● Task to complete
Please report, as a single number with no other text, how many lines of the listing contain "minimal".

● Dataset content
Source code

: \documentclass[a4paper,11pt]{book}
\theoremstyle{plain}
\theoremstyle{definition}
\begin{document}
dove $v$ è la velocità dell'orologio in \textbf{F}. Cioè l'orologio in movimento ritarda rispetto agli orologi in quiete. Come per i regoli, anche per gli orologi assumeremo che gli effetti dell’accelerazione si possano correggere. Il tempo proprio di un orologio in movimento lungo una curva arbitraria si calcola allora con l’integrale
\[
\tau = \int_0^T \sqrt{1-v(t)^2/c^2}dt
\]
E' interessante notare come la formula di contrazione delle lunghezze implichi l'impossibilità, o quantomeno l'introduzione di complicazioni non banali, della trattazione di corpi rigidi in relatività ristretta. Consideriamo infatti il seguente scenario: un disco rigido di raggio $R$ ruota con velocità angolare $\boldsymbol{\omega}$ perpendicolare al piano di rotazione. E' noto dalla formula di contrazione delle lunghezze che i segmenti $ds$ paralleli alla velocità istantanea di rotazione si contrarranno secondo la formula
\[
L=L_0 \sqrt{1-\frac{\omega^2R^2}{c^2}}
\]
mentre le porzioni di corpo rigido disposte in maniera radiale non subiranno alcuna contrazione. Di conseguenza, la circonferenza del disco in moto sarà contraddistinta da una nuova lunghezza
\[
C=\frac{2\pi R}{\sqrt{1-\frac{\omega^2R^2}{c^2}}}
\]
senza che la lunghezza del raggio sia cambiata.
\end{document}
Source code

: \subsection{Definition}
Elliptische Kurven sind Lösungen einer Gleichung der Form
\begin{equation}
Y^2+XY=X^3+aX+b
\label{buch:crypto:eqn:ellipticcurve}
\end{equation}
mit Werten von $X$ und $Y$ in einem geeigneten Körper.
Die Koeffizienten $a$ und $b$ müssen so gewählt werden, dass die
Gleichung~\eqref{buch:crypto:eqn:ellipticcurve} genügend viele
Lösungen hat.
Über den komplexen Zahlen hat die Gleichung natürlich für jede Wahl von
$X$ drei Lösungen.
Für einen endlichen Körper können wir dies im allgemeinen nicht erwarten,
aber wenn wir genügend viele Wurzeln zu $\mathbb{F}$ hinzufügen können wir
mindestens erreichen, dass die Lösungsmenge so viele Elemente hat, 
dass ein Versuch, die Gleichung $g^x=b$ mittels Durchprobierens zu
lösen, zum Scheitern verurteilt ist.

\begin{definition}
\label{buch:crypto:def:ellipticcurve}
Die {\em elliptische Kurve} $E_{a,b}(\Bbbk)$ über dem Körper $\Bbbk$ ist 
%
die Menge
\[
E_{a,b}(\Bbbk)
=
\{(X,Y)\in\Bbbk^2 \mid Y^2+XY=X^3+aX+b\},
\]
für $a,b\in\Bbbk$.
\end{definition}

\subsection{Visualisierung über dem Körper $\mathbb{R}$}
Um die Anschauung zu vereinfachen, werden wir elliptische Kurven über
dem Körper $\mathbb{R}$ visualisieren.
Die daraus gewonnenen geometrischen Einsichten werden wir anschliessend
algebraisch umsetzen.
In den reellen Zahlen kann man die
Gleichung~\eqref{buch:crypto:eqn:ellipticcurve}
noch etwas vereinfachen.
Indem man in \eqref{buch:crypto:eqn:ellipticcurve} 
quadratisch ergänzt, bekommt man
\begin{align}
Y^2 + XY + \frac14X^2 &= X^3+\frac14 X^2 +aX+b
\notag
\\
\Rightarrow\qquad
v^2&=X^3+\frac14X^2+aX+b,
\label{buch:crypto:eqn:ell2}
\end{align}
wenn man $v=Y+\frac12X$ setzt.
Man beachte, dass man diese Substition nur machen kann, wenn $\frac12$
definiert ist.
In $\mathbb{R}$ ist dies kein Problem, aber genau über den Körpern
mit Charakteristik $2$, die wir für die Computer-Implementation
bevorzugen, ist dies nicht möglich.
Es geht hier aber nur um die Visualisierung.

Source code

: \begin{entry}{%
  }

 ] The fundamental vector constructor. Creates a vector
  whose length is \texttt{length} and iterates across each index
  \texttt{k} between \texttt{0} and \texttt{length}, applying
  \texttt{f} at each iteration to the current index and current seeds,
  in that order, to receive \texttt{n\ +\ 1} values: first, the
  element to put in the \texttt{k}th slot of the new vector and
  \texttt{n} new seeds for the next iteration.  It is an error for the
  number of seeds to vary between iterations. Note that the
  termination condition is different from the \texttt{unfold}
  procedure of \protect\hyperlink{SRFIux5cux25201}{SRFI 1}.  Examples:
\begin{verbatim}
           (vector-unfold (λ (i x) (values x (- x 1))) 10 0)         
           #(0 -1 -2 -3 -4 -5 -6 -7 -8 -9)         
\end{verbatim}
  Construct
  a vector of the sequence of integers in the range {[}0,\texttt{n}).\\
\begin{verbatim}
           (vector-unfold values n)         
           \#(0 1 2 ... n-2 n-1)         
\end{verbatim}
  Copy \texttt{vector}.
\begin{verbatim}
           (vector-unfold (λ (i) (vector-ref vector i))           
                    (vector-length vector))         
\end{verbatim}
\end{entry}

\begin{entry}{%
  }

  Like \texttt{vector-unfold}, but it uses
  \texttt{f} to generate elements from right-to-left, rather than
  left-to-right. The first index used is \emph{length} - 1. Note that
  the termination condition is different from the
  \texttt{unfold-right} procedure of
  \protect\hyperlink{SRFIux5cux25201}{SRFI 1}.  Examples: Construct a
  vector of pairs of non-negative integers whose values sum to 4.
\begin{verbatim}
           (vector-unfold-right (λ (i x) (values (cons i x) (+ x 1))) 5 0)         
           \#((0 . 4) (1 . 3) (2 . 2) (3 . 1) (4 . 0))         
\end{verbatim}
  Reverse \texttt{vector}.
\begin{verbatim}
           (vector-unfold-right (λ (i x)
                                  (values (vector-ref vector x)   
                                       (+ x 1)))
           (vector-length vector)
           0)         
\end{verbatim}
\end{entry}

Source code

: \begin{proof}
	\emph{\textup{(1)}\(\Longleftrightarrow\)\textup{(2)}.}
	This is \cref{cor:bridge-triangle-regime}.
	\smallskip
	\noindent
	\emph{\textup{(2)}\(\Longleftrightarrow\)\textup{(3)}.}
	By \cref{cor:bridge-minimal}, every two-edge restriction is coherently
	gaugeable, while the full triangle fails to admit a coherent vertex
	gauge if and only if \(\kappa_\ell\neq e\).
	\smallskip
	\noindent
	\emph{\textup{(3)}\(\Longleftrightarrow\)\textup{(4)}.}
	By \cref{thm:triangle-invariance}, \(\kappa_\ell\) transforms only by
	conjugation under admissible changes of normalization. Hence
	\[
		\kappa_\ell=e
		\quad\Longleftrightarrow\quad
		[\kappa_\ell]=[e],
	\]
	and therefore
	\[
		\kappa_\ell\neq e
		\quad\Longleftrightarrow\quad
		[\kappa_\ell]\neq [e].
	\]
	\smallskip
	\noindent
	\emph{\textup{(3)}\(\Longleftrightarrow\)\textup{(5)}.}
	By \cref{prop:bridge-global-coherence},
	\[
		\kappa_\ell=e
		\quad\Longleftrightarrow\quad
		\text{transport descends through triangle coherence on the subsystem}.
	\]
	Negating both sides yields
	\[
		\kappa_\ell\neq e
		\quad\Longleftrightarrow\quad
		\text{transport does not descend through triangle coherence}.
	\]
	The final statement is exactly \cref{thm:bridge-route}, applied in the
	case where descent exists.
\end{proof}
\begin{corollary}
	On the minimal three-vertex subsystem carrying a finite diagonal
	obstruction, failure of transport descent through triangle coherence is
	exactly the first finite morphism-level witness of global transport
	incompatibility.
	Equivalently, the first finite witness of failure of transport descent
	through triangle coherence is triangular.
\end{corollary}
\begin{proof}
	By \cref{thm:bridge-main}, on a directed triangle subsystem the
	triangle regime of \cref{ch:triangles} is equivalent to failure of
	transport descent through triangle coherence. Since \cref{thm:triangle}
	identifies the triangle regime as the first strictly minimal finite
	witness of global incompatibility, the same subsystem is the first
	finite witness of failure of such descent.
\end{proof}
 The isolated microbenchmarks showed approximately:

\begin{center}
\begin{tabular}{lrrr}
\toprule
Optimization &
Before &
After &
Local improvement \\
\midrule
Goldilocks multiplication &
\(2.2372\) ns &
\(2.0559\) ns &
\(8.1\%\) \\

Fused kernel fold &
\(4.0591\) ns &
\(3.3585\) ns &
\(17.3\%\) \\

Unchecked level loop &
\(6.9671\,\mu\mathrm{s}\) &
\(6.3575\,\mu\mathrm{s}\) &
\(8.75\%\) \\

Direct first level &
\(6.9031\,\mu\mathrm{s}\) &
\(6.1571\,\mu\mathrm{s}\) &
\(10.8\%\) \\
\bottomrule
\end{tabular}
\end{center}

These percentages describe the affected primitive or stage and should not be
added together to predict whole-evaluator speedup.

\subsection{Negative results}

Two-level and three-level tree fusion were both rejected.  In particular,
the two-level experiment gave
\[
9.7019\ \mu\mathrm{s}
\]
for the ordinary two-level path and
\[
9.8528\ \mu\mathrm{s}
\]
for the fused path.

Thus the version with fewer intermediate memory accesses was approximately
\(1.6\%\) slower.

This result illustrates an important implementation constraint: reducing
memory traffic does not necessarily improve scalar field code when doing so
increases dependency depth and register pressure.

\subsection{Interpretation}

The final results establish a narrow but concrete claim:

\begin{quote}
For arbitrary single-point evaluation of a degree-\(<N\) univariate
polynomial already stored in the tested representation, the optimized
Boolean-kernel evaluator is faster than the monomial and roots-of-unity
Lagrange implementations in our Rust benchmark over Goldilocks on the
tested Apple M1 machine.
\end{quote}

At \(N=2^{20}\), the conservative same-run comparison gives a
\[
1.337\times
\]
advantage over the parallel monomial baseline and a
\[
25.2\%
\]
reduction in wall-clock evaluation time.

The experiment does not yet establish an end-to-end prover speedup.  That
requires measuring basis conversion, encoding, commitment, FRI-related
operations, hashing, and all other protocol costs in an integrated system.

● Exercise output
3